Dockerfileファイルを編集します。例：

FROM nvidia/cuda:11.0-base
FROM ubuntu
WORKDIR /usr/src/app
RUN apt-get update
RUN apt-get install -y python3
COPY . .
CMD [ "python3", "-u", "/usr/src/app/app.py" ]
EXPOSE 9000

app.pyファイルを編集します。例：

# -*- coding: utf-8 -*-
# python2 and python3

from __future__ import print_function
from http.server import HTTPServer, BaseHTTPRequestHandler
import json
import sys
import logging
import os
import time

host = ('0.0.0.0', 9000)

class Resquest(BaseHTTPRequestHandler):
    def do_GET(self):
        print("simulate long execution scenario, sleep 10 seconds")
        time.sleep(10)

        print("show me GPU info")
        msg = os.popen("nvidia-smi -L").read()
        data = {'result': msg}
        self.send_response(200)
        self.send_header('Content-type', 'application/json')
        self.end_headers()
        self.wfile.write(json.dumps(data).encode())

if __name__ == '__main__':
    server = HTTPServer(host, Resquest)
    print("Starting server, listen at: %s:%s" % host)
    server.serve_forever()

コードをデプロイするDeploy the code toFunction Compute.
```
s deploy
```
デプロイされたGPU関数と関数の非同期設定は、Function Computeコンソールで確認できます。
オンプレミスマシンを使用して関数を呼び出し、デバッグします。
```
s invoke
```
呼び出しが完了したら、Hello, World! が返されます。
非同期タスクを送信します。
1. GPU機能のイメージアクセラレーションの準備ステータスを表示します。
  イメージアクセラレーションのステータスが [利用可能] に変わった後、非同期タスクを開始することを推奨します。

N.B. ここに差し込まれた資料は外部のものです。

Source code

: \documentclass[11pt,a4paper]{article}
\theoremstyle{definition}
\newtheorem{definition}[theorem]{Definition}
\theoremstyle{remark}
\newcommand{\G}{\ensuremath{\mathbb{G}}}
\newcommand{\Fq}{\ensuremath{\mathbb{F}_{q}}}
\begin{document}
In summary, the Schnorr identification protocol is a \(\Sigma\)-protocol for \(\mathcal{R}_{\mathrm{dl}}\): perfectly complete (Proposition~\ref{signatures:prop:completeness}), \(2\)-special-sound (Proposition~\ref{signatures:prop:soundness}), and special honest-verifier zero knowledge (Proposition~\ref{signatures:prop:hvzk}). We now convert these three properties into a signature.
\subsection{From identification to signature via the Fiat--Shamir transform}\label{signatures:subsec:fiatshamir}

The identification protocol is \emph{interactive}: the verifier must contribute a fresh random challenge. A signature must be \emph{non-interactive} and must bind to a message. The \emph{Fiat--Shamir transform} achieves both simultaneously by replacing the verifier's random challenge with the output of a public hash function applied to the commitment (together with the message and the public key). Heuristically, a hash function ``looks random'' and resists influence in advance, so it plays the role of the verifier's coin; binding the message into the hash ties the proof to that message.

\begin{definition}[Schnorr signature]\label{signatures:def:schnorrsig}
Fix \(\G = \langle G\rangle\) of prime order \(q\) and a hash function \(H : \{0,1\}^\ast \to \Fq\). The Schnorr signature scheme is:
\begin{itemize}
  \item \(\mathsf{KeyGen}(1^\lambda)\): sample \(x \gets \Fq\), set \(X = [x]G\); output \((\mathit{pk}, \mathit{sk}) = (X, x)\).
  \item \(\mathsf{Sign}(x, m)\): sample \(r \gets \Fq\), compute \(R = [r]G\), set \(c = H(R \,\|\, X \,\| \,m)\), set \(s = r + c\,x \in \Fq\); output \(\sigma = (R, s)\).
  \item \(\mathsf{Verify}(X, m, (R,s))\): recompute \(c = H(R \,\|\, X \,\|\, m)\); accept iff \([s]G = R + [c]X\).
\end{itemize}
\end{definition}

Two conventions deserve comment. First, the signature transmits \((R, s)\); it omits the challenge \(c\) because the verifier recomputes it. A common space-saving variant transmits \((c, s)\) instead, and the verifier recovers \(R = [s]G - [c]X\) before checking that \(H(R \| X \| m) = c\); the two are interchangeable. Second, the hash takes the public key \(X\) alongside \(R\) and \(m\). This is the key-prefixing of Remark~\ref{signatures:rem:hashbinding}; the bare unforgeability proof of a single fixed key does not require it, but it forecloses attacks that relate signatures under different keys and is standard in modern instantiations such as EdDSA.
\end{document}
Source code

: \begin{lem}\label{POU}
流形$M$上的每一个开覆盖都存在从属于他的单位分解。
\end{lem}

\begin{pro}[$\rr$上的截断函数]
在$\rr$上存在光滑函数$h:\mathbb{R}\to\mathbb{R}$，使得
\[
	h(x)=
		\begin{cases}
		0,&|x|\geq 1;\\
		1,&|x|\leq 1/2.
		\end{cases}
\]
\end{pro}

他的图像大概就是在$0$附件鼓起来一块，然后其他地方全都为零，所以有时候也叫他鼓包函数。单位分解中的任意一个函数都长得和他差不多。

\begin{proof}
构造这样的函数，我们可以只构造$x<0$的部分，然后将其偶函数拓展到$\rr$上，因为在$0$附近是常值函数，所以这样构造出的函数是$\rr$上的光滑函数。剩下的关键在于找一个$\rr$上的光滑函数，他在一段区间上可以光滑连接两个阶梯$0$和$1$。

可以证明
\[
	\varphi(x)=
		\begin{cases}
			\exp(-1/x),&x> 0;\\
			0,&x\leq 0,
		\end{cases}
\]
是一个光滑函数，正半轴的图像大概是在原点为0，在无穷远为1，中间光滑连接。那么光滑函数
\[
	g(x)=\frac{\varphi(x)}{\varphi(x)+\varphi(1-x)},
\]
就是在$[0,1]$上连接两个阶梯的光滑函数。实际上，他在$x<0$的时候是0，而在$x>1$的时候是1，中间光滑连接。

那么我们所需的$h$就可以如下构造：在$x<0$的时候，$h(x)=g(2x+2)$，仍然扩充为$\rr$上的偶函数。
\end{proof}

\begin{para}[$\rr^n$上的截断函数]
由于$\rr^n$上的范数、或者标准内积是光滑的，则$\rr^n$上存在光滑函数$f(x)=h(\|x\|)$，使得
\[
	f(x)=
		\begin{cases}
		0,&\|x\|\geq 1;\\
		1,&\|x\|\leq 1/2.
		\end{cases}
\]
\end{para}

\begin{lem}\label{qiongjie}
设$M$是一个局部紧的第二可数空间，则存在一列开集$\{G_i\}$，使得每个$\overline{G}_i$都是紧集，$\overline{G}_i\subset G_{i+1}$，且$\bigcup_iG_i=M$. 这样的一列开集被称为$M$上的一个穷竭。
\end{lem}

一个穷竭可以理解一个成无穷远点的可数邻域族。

そうでない場合、リンクタイムアウトなどの例外が発生する可能性があります。
2. Function Computeコンソールにログインします。 GPU関数tgpu_basic_funcを見つけます。 [非同期タスク] タブで、[タスクの送信] をクリックします。
実行が完了すると、タスクのステータスが [成功] に変わります。
呼び出しを成功させるために設定されたコールバック関数async-callback-succ-funcを見つけることができます。 [ログ] > [呼び出し要求リスト] を選択し、非同期リクエストの結果行を見つけて、呼び出しが成功したかどうかを確認します。

追加情報

GPU関数のベストプラクティスの詳細については、「サーバーレスGPUアプリケーションのユースケース」をご参照ください。